• Collected data

═══

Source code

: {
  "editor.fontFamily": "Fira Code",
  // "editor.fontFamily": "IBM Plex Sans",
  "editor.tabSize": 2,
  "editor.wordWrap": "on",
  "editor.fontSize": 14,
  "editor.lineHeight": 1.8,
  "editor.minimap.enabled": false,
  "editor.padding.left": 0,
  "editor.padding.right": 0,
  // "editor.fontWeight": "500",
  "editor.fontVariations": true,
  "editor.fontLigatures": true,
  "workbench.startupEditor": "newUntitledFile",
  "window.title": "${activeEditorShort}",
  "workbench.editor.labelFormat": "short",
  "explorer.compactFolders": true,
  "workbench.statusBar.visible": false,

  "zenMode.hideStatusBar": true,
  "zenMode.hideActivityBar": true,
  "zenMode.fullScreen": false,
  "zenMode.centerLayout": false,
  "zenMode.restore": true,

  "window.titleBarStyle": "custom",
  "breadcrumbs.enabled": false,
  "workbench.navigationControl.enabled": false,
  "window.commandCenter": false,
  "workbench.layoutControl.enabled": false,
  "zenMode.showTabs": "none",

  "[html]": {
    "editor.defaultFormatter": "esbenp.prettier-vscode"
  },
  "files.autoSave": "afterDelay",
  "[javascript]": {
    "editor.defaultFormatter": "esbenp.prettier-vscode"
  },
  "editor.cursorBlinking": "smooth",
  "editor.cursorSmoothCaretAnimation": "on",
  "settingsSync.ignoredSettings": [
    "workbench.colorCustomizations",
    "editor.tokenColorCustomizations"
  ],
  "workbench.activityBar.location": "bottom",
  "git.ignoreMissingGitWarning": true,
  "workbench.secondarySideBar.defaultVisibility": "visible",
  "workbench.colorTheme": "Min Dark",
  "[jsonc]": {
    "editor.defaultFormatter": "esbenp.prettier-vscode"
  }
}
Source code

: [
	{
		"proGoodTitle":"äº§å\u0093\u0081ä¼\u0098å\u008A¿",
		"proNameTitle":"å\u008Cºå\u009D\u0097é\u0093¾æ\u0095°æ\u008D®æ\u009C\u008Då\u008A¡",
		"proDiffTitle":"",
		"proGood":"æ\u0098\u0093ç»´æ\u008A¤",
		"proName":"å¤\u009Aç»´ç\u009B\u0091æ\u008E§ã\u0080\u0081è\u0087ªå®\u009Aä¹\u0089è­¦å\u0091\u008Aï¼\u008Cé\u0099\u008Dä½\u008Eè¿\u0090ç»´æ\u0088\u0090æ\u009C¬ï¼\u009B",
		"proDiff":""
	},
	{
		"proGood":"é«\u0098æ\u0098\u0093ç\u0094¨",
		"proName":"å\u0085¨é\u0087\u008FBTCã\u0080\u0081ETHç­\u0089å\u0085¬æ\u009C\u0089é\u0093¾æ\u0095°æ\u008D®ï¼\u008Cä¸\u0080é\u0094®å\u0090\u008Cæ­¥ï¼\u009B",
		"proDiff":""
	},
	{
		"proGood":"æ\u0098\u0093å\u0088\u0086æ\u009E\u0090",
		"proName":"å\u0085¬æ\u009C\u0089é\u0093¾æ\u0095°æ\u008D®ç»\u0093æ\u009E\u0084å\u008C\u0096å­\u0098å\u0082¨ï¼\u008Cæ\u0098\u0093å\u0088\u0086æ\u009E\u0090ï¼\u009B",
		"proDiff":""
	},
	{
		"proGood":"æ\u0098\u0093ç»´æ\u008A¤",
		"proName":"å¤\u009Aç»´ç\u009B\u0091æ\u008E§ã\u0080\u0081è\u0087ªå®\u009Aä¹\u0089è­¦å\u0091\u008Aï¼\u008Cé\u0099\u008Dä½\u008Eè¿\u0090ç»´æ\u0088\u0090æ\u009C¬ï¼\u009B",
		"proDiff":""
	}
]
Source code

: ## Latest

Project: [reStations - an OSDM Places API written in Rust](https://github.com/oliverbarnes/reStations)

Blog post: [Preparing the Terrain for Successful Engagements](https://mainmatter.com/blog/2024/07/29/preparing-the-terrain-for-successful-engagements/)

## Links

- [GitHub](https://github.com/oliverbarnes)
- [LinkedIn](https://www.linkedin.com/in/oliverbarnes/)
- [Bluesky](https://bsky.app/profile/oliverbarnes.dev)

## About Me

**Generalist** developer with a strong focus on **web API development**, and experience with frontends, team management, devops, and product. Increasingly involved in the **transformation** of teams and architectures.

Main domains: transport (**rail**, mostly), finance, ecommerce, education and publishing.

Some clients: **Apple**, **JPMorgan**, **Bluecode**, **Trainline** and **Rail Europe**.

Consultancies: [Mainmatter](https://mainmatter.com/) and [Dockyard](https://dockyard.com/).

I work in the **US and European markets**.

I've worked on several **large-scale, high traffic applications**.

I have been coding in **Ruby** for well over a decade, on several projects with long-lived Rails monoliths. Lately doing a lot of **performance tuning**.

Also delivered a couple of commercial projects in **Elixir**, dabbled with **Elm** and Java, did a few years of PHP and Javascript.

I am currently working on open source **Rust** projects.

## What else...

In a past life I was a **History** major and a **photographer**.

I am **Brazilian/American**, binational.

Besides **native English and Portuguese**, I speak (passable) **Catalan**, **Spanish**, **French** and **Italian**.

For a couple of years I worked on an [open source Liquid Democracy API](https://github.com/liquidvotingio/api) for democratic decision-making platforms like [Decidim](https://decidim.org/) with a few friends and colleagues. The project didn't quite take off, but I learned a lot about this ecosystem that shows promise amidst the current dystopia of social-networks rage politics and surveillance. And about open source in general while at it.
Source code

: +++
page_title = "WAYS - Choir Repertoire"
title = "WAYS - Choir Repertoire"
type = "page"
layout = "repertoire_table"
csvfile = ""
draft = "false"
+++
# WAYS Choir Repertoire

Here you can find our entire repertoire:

═══

• TASK TO CARRY OUT
Search the data for the string "visible" and copy every line where it appears.

• RESULT BELOW
  "workbench.statusBar.visible": false,
  "workbench.secondarySideBar.defaultVisibility": "visible",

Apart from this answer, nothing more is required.